Friday, August 3, 2012

weekly weigh-in & recap: body image blues

the weigh-in this week was bittersweet.

normal people would jump for joy and be elated by a "congratulations on hitting your goal weight" message. normal people would see the number on the scale and skip across the bathroom in their thinner-than-ever birthday suit. normal people would be happy by their progress and happy for finally reaching the accomplishment they have worked so hard for.

i am not normal.

and before you get mad at the words i've chosen, i'm sure i'm generalizing above by saying "normal" people. but in all seriousness, i think most people would be happy to have acheived their goal weight.

and i was not. 

i weighed myself a total of 10 times after seeing the first weigh in of 144.9 pounds. i couldn't believe the numbers on the scale, questioning again if the damn thing was broken. i looked at my body in the mirror, doubting that the reflection accurately portrayed 144.9 pounds. my body looks like it weighs so much more. 

i had this idealistic picture of what i would look like at 145 pounds; a seemingly perfect body, making my confidence and happiness with myself perfect, too.

and here i am, 144.9 pounds, and i feel none of that. i see none of that.

i have hit the point of realizing there is much more to being happy with your body than hitting a goal number on the scale. i've ignored this idea for a very long time, pushing it away in stubbornness. i thought if i hit my goal weight, i could prove that theory wrong.

turns out, the only thing i'm proving wrong is myself.

if you already lack the ability to be happy with yourself, it doesn't matter what that number says, you will never be happy. you will never appreciate how hard you've worked or how hard your body has worked. you can't appreciate the compliments or believe them. and you can't compliment or say good things about yourself.

this is my struggle. in the most logical sense (when my brain allows me to see the logic), my issue has never truly been about the number on the scale, even though my weight will always be part of my battle. my real struggle is body image (body dysmorphic disorder) and not ever once being able to see myself as good enough, or see my worth outside of how i look.

the weigh in on thursday was a perfect example of how my perception of "actual self" versus "ideal self" is skewed. and the difference between the two caused me to immediately log into weight watchers and decrease my goal weight by another 10 pounds. there's a part of me that feels sad inside, for feeling like i have to keep lowering the weight to reach some idealistic state. but the other part of me knows that i am 25.8% body fat, sees the excess fat on my body and recognizes that there is more weight that can be lost.
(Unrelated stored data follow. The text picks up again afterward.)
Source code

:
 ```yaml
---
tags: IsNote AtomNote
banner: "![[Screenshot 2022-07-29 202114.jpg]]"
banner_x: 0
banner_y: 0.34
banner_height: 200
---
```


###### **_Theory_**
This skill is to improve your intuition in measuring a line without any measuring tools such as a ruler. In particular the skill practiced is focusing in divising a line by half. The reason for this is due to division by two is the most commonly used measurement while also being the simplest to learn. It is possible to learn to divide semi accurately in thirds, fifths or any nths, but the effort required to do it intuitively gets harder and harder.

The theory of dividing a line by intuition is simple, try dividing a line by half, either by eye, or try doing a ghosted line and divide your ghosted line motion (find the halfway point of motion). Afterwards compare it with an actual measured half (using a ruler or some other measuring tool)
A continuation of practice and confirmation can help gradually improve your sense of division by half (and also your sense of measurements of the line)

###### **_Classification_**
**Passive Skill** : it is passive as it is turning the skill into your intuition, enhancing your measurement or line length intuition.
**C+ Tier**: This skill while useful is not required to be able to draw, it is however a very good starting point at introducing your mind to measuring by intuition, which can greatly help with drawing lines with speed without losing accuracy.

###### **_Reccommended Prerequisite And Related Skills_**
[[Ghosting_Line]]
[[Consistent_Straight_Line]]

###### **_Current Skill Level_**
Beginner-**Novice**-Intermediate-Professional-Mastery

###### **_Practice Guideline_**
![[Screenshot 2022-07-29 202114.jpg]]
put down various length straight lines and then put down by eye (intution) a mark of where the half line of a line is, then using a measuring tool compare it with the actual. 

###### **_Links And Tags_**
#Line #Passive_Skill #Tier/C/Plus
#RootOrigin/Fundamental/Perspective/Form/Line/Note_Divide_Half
as much as i can try and eat healthier, work out safer, decrease my stress and do things to take care of me, none of them will ever help me more than being able to overcome and get through this body image disorder. i've overcome mountains by not purging in over a year, but i realize this week that i have miles to go to get to a place where i truly am healthy in all that i do, and not just bits and pieces of it. i'm not sure how i'm going to get there, or what its going to take, but i'm hopeful that my new found determination to get healthy will spill over into the part of me that knows i need to improve my body image and start loving me for who i am if i ever want to truly be happy.

- alicia


  1. I know exactly how this can feel. Sometimes when I look in the mirror I somehow still think I weigh 240 lbs. I have lowered my goal weight several times and am working on my most recent goal now. I'm not sure exactly what I'm looking for and keep telling myself I'll know it when I see it.

    Your very last paragraph could have easily been written by me. Kudos on all that you've accomplished. We can both do this!

  2. Maybe we will know it when we see it? Or maybe we need help to recognize it's there. I'm not sure yet, but I'm glad to know I'm not alone in feeling this way! Congrats on all you've accomplished, too! I totally believe we're doing things in a healthy way that will allow us to reach our goals.